Every three weeks at the Paramount Theatre in downtown Oakland, the U.S. Citizenship and Immigration Services, a division of the Department of Homeland Security, hosts a naturalization ceremony for new citizens. Wednesday’s ceremony was for citizens who had their case heard at the USCIS San Francisco office, which naturalizes about 25,000 people a year, and other offices around Northern California. The Paramount Theatre is the only location in Northern California that holds the naturalization ceremony.
“A lot of people probably felt like it was their lucky day,” said Sharon Rummery, a spokesperson for USCIS. “But the ones who are really lucky are the American people because we folded more people into our family.”
A line running both ways down Broadway Avenue formed in front of the Paramount Theatre hours before the doors opened for the 10 a.m. ceremony. Vendors hawked cases to protect certificates and passports, and there were tables set up inside and in front of the theater where people could register to vote. After entering the theater, the new citizens were assigned a seat downstairs and given a program as well as pocket versions of the Constitution and Declaration of Independence, while friends and family were led upstairs to the balcony.
The new citizens originally hailed from 109 countries, and ranged in age from young children to senior citizens. Families sat together holding hands and some new citizens wiped away tears during the ceremony.
The ceremony started with a film that showed scenes from the American landscape, like the Statue of Liberty and Mount Rushmore.
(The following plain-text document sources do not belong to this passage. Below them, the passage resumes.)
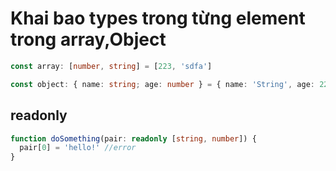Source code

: # Khai bao types trong từng element trong array,Object

```ts
const array: [number, string] = [223, 'sdfa']

const object: { name: string; age: number } = { name: 'String', age: 221 }
```

## readonly

```ts
function doSomething(pair: readonly [string, number]) {
  pair[0] = 'hello!' //error
}
```
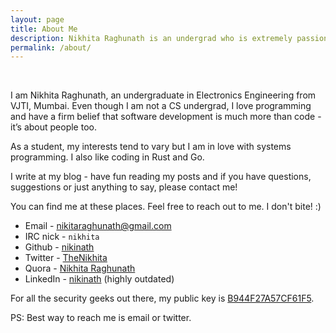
 ```yaml
---
layout: page
title: About Me
description: Nikhita Raghunath is an undergrad who is extremely passionate about software development, systems programming and open source.
permalink: /about/
---
```

<br>


I am Nikhita Raghunath, an undergraduate in Electronics Engineering from VJTI, Mumbai. Even though I am not a CS undergrad, I love programming and have a firm belief that software development is much more than code - it’s about people too.

As a student, my interests tend to vary but I am in love with systems programming. I also like coding in Rust and Go.

I write at my blog - have fun reading my posts and if you have questions, suggestions or just anything to say, please contact me!

You can find me at these places. Feel free to reach out to me. I don't bite! :)

* Email - nikitaraghunath@gmail.com
* IRC nick - `nikhita`
* Github - [nikinath](https://github.com/nikinath)
* Twitter - [TheNikhita](https://twitter.com/TheNikhita)
* Quora - [Nikhita Raghunath](https://www.quora.com/profile/Nikhita-Raghunath)
* LinkedIn - [nikinath](https://www.linkedin.com/in/nikinath) (highly outdated)

For all the security geeks out there, my public key is [B944F27A57CF61F5](https://keybase.io/nikhita).

PS: Best way to reach me is email or twitter.
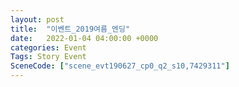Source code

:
 ```yaml
---
layout: post
title:  "이벤트_2019여름_엔딩"
date:   2022-01-04 04:00:00 +0000
categories: Event
Tags: Story Event
SceneCode: ["scene_evt190627_cp0_q2_s10,7429311"]
---
```


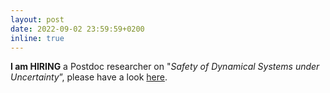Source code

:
 ```yaml
---
layout: post
date: 2022-09-02 23:59:59+0200
inline: true
---
```



<!-- ![DISC_banner](/assets/img/news/poster_02_banner_short.jpg){:class="img-responsive"} -->

**I am HIRING** a Postdoc researcher on "_Safety of Dynamical Systems under Uncertainty_”, please have a look [here](https://www.linkedin.com/jobs/view/3166446482/).
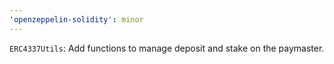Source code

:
 ```yaml
---
'openzeppelin-solidity': minor
---
```


`ERC4337Utils`: Add functions to manage deposit and stake on the paymaster.
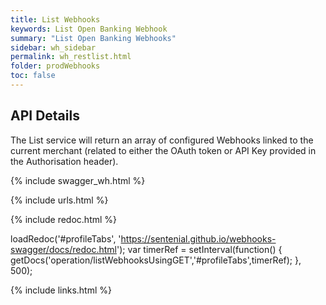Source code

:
 ```yaml
---
title: List Webhooks
keywords: List Open Banking Webhook
summary: "List Open Banking Webhooks"
sidebar: wh_sidebar
permalink: wh_restlist.html
folder: prodWebhooks
toc: false
---
```


## API Details 

The List service will return an array of configured Webhooks linked to the current merchant (related to either the OAuth token or API Key provided in the Authorisation header).

{% include swagger_wh.html %}

{% include urls.html %}

<ul id="profileTabs" class="nav nav-tabs">
</ul>
  
{% include redoc.html %}
   
loadRedoc('#profileTabs', 'https://sentenial.github.io/webhooks-swagger/docs/redoc.html');
var timerRef = setInterval(function() { getDocs('operation/listWebhooksUsingGET','#profileTabs',timerRef); }, 500);
</script>
</div>
</div>


{% include links.html %}
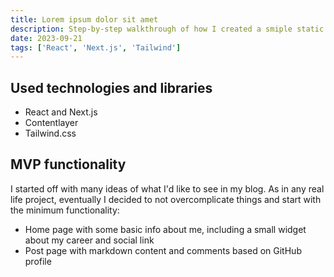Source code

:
 ```yaml
---
title: Lorem ipsum dolor sit amet
description: Step-by-step walkthrough of how I created a smiple static blog with React, Next.js, Tailwind.css and Contentlayer
date: 2023-09-21
tags: ['React', 'Next.js', 'Tailwind']
---
```


## Used technologies and libraries

- React and Next.js
- Contentlayer
- Tailwind.css

## MVP functionality

I started off with many ideas of what I'd like to see in my blog. As in any real life project, eventually I decided to not overcomplicate things and start with the minimum functionality:

- Home page with some basic info about me, including a small widget about my career and social link
- Post page with markdown content and comments based on GitHub profile
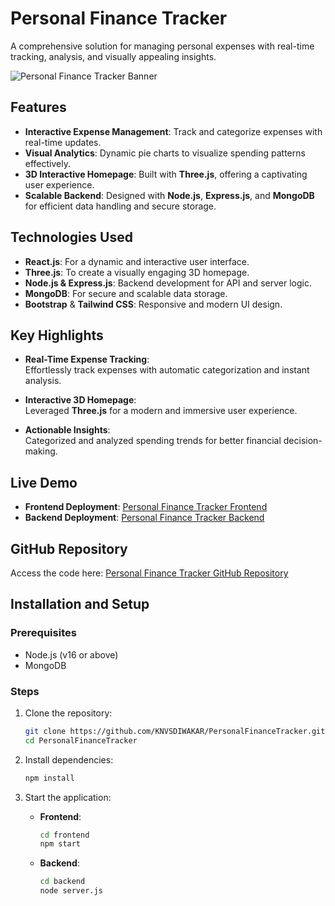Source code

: # **Personal Finance Tracker**  

A comprehensive solution for managing personal expenses with real-time tracking, analysis, and visually appealing insights.  

![Personal Finance Tracker Banner](https://github.com/user-attachments/assets/8184ee68-fe5e-4d10-9a96-75e871ea7c5c)  

## **Features**  
- **Interactive Expense Management**: Track and categorize expenses with real-time updates.  
- **Visual Analytics**: Dynamic pie charts to visualize spending patterns effectively.  
- **3D Interactive Homepage**: Built with **Three.js**, offering a captivating user experience.  
- **Scalable Backend**: Designed with **Node.js**, **Express.js**, and **MongoDB** for efficient data handling and secure storage.  

## **Technologies Used**  
- **React.js**: For a dynamic and interactive user interface.  
- **Three.js**: To create a visually engaging 3D homepage.  
- **Node.js & Express.js**: Backend development for API and server logic.  
- **MongoDB**: For secure and scalable data storage.  
- **Bootstrap** & **Tailwind CSS**: Responsive and modern UI design.  

## **Key Highlights**  
- **Real-Time Expense Tracking**:  
   Effortlessly track expenses with automatic categorization and instant analysis.  

- **Interactive 3D Homepage**:  
   Leveraged **Three.js** for a modern and immersive user experience.  

- **Actionable Insights**:  
   Categorized and analyzed spending trends for better financial decision-making.  

## **Live Demo**  
- **Frontend Deployment**: [Personal Finance Tracker Frontend](https://personal-finance-tracker-frontend-azure.vercel.app/)  
- **Backend Deployment**: [Personal Finance Tracker Backend](https://personal-finance-tracker-backend-five.vercel.app/)  

## **GitHub Repository**  
Access the code here: [Personal Finance Tracker GitHub Repository](https://github.com/KNVSDIWAKAR/PersonalFinanceTracker.git)  

## **Installation and Setup**  
### **Prerequisites**  
- Node.js (v16 or above)  
- MongoDB  

### **Steps**  
1. Clone the repository:  
   ```bash  
   git clone https://github.com/KNVSDIWAKAR/PersonalFinanceTracker.git  
   cd PersonalFinanceTracker  
   ```  

2. Install dependencies:  
   ```bash  
   npm install  
   ```  

3. Start the application:  
   - **Frontend**:  
     ```bash  
     cd frontend  
     npm start  
     ```  
   - **Backend**:  
     ```bash  
     cd backend  
     node server.js  
     ```  


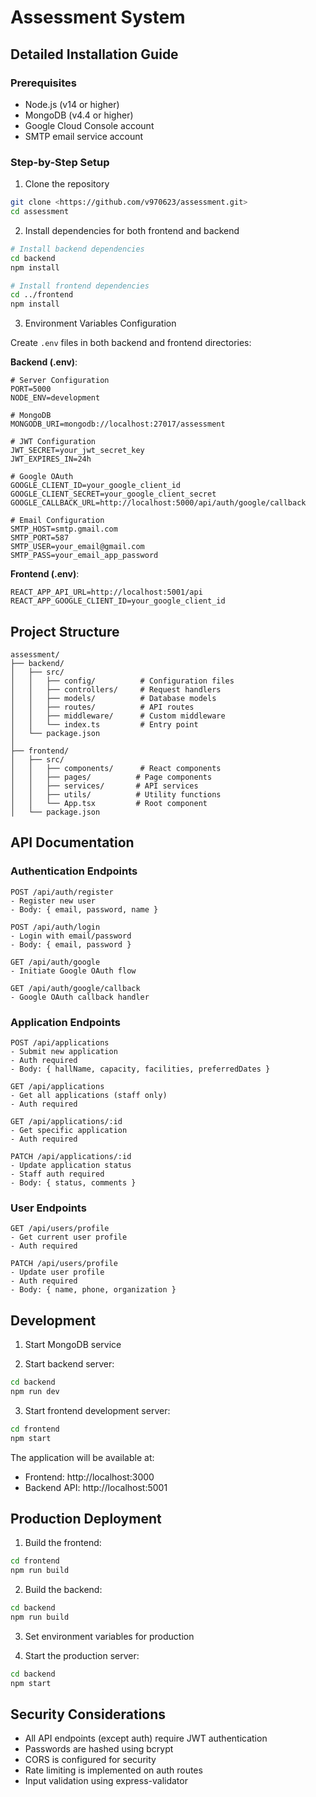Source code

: # Assessment System

## Detailed Installation Guide

### Prerequisites

- Node.js (v14 or higher)
- MongoDB (v4.4 or higher)
- Google Cloud Console account
- SMTP email service account

### Step-by-Step Setup

1. Clone the repository

```bash
git clone <https://github.com/v970623/assessment.git>
cd assessment
```

2. Install dependencies for both frontend and backend

```bash
# Install backend dependencies
cd backend
npm install

# Install frontend dependencies
cd ../frontend
npm install
```

3. Environment Variables Configuration

Create `.env` files in both backend and frontend directories:

**Backend (.env)**:

```plaintext
# Server Configuration
PORT=5000
NODE_ENV=development

# MongoDB
MONGODB_URI=mongodb://localhost:27017/assessment

# JWT Configuration
JWT_SECRET=your_jwt_secret_key
JWT_EXPIRES_IN=24h

# Google OAuth
GOOGLE_CLIENT_ID=your_google_client_id
GOOGLE_CLIENT_SECRET=your_google_client_secret
GOOGLE_CALLBACK_URL=http://localhost:5000/api/auth/google/callback

# Email Configuration
SMTP_HOST=smtp.gmail.com
SMTP_PORT=587
SMTP_USER=your_email@gmail.com
SMTP_PASS=your_email_app_password
```

**Frontend (.env)**:

```plaintext
REACT_APP_API_URL=http://localhost:5001/api
REACT_APP_GOOGLE_CLIENT_ID=your_google_client_id
```

## Project Structure

```plaintext
assessment/
├── backend/
│   ├── src/
│   │   ├── config/          # Configuration files
│   │   ├── controllers/     # Request handlers
│   │   ├── models/          # Database models
│   │   ├── routes/          # API routes
│   │   ├── middleware/      # Custom middleware
│   │   └── index.ts         # Entry point
│   └── package.json
│
├── frontend/
│   ├── src/
│   │   ├── components/      # React components
│   │   ├── pages/          # Page components
│   │   ├── services/       # API services
│   │   ├── utils/          # Utility functions
│   │   └── App.tsx         # Root component
│   └── package.json
```

## API Documentation

### Authentication Endpoints

```plaintext
POST /api/auth/register
- Register new user
- Body: { email, password, name }

POST /api/auth/login
- Login with email/password
- Body: { email, password }

GET /api/auth/google
- Initiate Google OAuth flow

GET /api/auth/google/callback
- Google OAuth callback handler
```

### Application Endpoints

```plaintext
POST /api/applications
- Submit new application
- Auth required
- Body: { hallName, capacity, facilities, preferredDates }

GET /api/applications
- Get all applications (staff only)
- Auth required

GET /api/applications/:id
- Get specific application
- Auth required

PATCH /api/applications/:id
- Update application status
- Staff auth required
- Body: { status, comments }
```

### User Endpoints

```plaintext
GET /api/users/profile
- Get current user profile
- Auth required

PATCH /api/users/profile
- Update user profile
- Auth required
- Body: { name, phone, organization }
```

## Development

1. Start MongoDB service

2. Start backend server:

```bash
cd backend
npm run dev
```

3. Start frontend development server:

```bash
cd frontend
npm start
```

The application will be available at:

- Frontend: http://localhost:3000
- Backend API: http://localhost:5001

## Production Deployment

1. Build the frontend:

```bash
cd frontend
npm run build
```

2. Build the backend:

```bash
cd backend
npm run build
```

3. Set environment variables for production

4. Start the production server:

```bash
cd backend
npm start
```

## Security Considerations

- All API endpoints (except auth) require JWT authentication
- Passwords are hashed using bcrypt
- CORS is configured for security
- Rate limiting is implemented on auth routes
- Input validation using express-validator
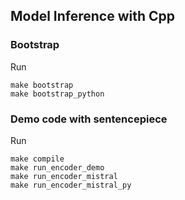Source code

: ## Model Inference with Cpp

### Bootstrap

Run
```
make bootstrap
make bootstrap_python
```

### Demo code with sentencepiece
Run
```
make compile
make run_encoder_demo
make run_encoder_mistral
make run_encoder_mistral_py
```
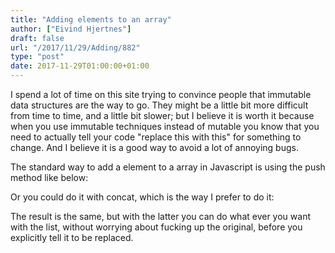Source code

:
 ```yaml
---
title: "Adding elements to an array"
author: ["Eivind Hjertnes"]
draft: false
url: "/2017/11/29/Adding/882"
type: "post"
date: 2017-11-29T01:00:00+01:00
---
```


I spend a lot of time on this site trying to convince people that
immutable data structures are the way to go. They might be a little bit
more difficult from time to time, and a little bit slower; but I believe
it is worth it because when you use immutable techniques instead of
mutable you know that you need to actually tell your code "replace this
with this" for something to change. And I believe it is a good way to
avoid a lot of annoying bugs.

The standard way to add a element to a array in Javascript is using the
push method like below:

<div class="HTML">
  <div></div>

<script src="<https://gist.github.com/hjertnes/46adfe7923bff178d4ef959941860f3c.js>"></script>

</div>

Or you could do it with concat, which is the way I prefer to do it:

<div class="HTML">
  <div></div>

<script src="<https://gist.github.com/hjertnes/d6165e1c9bffb1a1029f015f9a02dc7c.js>"></script>

</div>

The result is the same, but with the latter you can do what ever you
want with the list, without worrying about fucking up the original,
before you explicitly tell it to be replaced.
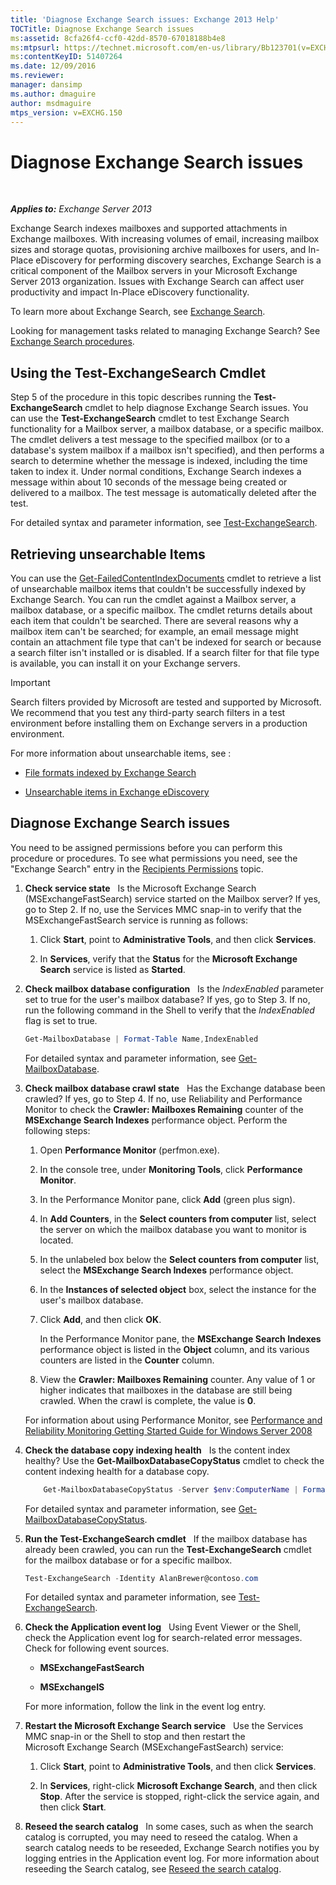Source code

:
 ```yaml
---
title: 'Diagnose Exchange Search issues: Exchange 2013 Help'
TOCTitle: Diagnose Exchange Search issues
ms:assetid: 8cfa26f4-ccf0-42dd-8570-67018188b4e8
ms:mtpsurl: https://technet.microsoft.com/en-us/library/Bb123701(v=EXCHG.150)
ms:contentKeyID: 51407264
ms.date: 12/09/2016
ms.reviewer: 
manager: dansimp
ms.author: dmaguire
author: msdmaguire
mtps_version: v=EXCHG.150
---
```


# Diagnose Exchange Search issues

 

_**Applies to:** Exchange Server 2013_


Exchange Search indexes mailboxes and supported attachments in Exchange mailboxes. With increasing volumes of email, increasing mailbox sizes and storage quotas, provisioning archive mailboxes for users, and In-Place eDiscovery for performing discovery searches, Exchange Search is a critical component of the Mailbox servers in your Microsoft Exchange Server 2013 organization. Issues with Exchange Search can affect user productivity and impact In-Place eDiscovery functionality.

To learn more about Exchange Search, see [Exchange Search](exchange-search-exchange-2013-help.md).

Looking for management tasks related to managing Exchange Search? See [Exchange Search procedures](exchange-search-procedures-exchange-2013-help.md).

## Using the Test-ExchangeSearch Cmdlet

Step 5 of the procedure in this topic describes running the **Test-ExchangeSearch** cmdlet to help diagnose Exchange Search issues. You can use the **Test-ExchangeSearch** cmdlet to test Exchange Search functionality for a Mailbox server, a mailbox database, or a specific mailbox. The cmdlet delivers a test message to the specified mailbox (or to a database's system mailbox if a mailbox isn't specified), and then performs a search to determine whether the message is indexed, including the time taken to index it. Under normal conditions, Exchange Search indexes a message within about 10 seconds of the message being created or delivered to a mailbox. The test message is automatically deleted after the test.

For detailed syntax and parameter information, see [Test-ExchangeSearch](https://technet.microsoft.com/en-us/library/bb124733\(v=exchg.150\)).

## Retrieving unsearchable Items

You can use the [Get-FailedContentIndexDocuments](https://technet.microsoft.com/en-us/library/dd351154\(v=exchg.150\)) cmdlet to retrieve a list of unsearchable mailbox items that couldn't be successfully indexed by Exchange Search. You can run the cmdlet against a Mailbox server, a mailbox database, or a specific mailbox. The cmdlet returns details about each item that couldn't be searched. There are several reasons why a mailbox item can't be searched; for example, an email message might contain an attachment file type that can't be indexed for search or because a search filter isn't installed or is disabled. If a search filter for that file type is available, you can install it on your Exchange servers.


> [!IMPORTANT]
> Search filters provided by Microsoft are tested and supported by Microsoft. We recommend that you test any third-party search filters in a test environment before installing them on Exchange servers in a production environment.



For more information about unsearchable items, see :

  - [File formats indexed by Exchange Search](file-formats-indexed-by-exchange-search-exchange-2013-help.md)

  - [Unsearchable items in Exchange eDiscovery](unsearchable-items-in-exchange-ediscovery-exchange-2013-help.md)

## Diagnose Exchange Search issues

You need to be assigned permissions before you can perform this procedure or procedures. To see what permissions you need, see the "Exchange Search" entry in the [Recipients Permissions](recipients-permissions-exchange-2013-help.md) topic.

1.  **Check service state**   Is the Microsoft Exchange Search (MSExchangeFastSearch) service started on the Mailbox server? If yes, go to Step 2. If no, use the Services MMC snap-in to verify that the MSExchangeFastSearch service is running as follows:
    
    1.  Click **Start**, point to **Administrative Tools**, and then click **Services**.
    
    2.  In **Services**, verify that the **Status** for the **Microsoft Exchange Search** service is listed as **Started**.

2.  **Check mailbox database configuration**   Is the *IndexEnabled* parameter set to true for the user's mailbox database? If yes, go to Step 3. If no, run the following command in the Shell to verify that the *IndexEnabled* flag is set to true.
    
    ```powershell
    Get-MailboxDatabase | Format-Table Name,IndexEnabled
    ```
    
    For detailed syntax and parameter information, see [Get-MailboxDatabase](https://technet.microsoft.com/en-us/library/bb124924\(v=exchg.150\)).

3.  **Check mailbox database crawl state**   Has the Exchange database been crawled? If yes, go to Step 4. If no, use Reliability and Performance Monitor to check the **Crawler: Mailboxes Remaining** counter of the **MSExchange Search Indexes** performance object. Perform the following steps:
    
    1.  Open **Performance Monitor** (perfmon.exe).
    
    2.  In the console tree, under **Monitoring Tools**, click **Performance Monitor**.
    
    3.  In the Performance Monitor pane, click **Add** (green plus sign).
    
    4.  In **Add Counters**, in the **Select counters from computer** list, select the server on which the mailbox database you want to monitor is located.
    
    5.  In the unlabeled box below the **Select counters from computer** list, select the **MSExchange Search Indexes** performance object.
    
    6.  In the **Instances of selected object** box, select the instance for the user's mailbox database.
    
    7.  Click **Add**, and then click **OK**.
        
        In the Performance Monitor pane, the **MSExchange Search Indexes** performance object is listed in the **Object** column, and its various counters are listed in the **Counter** column.
    
    8.  View the **Crawler: Mailboxes Remaining** counter. Any value of 1 or higher indicates that mailboxes in the database are still being crawled. When the crawl is complete, the value is **0**.
    
    For information about using Performance Monitor, see [Performance and Reliability Monitoring Getting Started Guide for Windows Server 2008](https://go.microsoft.com/fwlink/p/?linkid=178005)

4.  **Check the database copy indexing health**   Is the content index healthy? Use the **Get-MailboxDatabaseCopyStatus** cmdlet to check the content indexing health for a database copy.
    
    ```powershell
        Get-MailboxDatabaseCopyStatus -Server $env:ComputerName | Format-Table Name,Status,ContentIndex* -Auto
    ```
    
    For detailed syntax and parameter information, see [Get-MailboxDatabaseCopyStatus](https://technet.microsoft.com/en-us/library/dd298044\(v=exchg.150\)).

5.  **Run the Test-ExchangeSearch cmdlet**   If the mailbox database has already been crawled, you can run the **Test-ExchangeSearch** cmdlet for the mailbox database or for a specific mailbox.
    
    ```powershell
    Test-ExchangeSearch -Identity AlanBrewer@contoso.com
    ```
    
    For detailed syntax and parameter information, see [Test-ExchangeSearch](https://technet.microsoft.com/en-us/library/bb124733\(v=exchg.150\)).

6.  **Check the Application event log**   Using Event Viewer or the Shell, check the Application event log for search-related error messages. Check for following event sources.
    
      - **MSExchangeFastSearch**
    
      - **MSExchangeIS**
    
    For more information, follow the link in the event log entry.

7.  **Restart the Microsoft Exchange Search service**   Use the Services MMC snap-in or the Shell to stop and then restart the Microsoft Exchange Search (MSExchangeFastSearch) service:
    
    1.  Click **Start**, point to **Administrative Tools**, and then click **Services**.
    
    2.  In **Services**, right-click **Microsoft Exchange Search**, and then click **Stop**. After the service is stopped, right-click the service again, and then click **Start**.

8.  **Reseed the search catalog**   In some cases, such as when the search catalog is corrupted, you may need to reseed the catalog. When a search catalog needs to be reseeded, Exchange Search notifies you by logging entries in the Application event log. For more information about reseeding the Search catalog, see [Reseed the search catalog](reseed-the-search-catalog-exchange-2013-help.md).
The new citizens were asked to stand when their country of origin was announced, and everyone, after all of the nations were called out, raised their right hand to recite the pledge and the oath. “You are now citizens of the United States of America,” a USCIS officer announced from the stage and was promptly drowned out by applause.
After the ceremony, representatives from USCIS walked around the theater distributing Naturalization Certificates, which proves that the people naturalized today are now U.S. citizens. “One hundred and nine countries walked through the door, and one walked out,” Rummery said.
In the theater lobby afterward, Siriluck Mawhinney posed for photos as her husband, Alex Mawhinney, knelt on the floor taking pictures. Siriluck Mawhinney is from Thailand and has been waiting for nearly six years to be a citizen since marrying her husband, who was already a citizen.
“It really just reminds you how important citizenship is,” Alex Mawhinney said of the ceremony. “When it comes down to it, we’re a nation of immigrants, it’s what this country was founded on. It was kind of nice to be a part of that.”
For Siriluck, becoming a citizen means both the little things—like she and her husband can now wait in the same customs line when entering a country—and larger ones, as she can now apply for family members in Thailand to move to the U.S. and start on their path to citizenship. While Siriluck said the process moved relatively quickly for her, she knows it can be arduous; sitting next to her during the ceremony was a man from Jordan who had been waiting 15 years to become a citizen, she said.
For now, though, the Mawhinneys said they planned to celebrate by having breakfast somewhere in downtown Oakland before heading back to San Francisco where they live.
“He’s been helping me [become a citizen] for six years, until today,” Siriluck said, indicating her husband.
“And now you’re a citizen!” he replied, his face breaking into a big smile.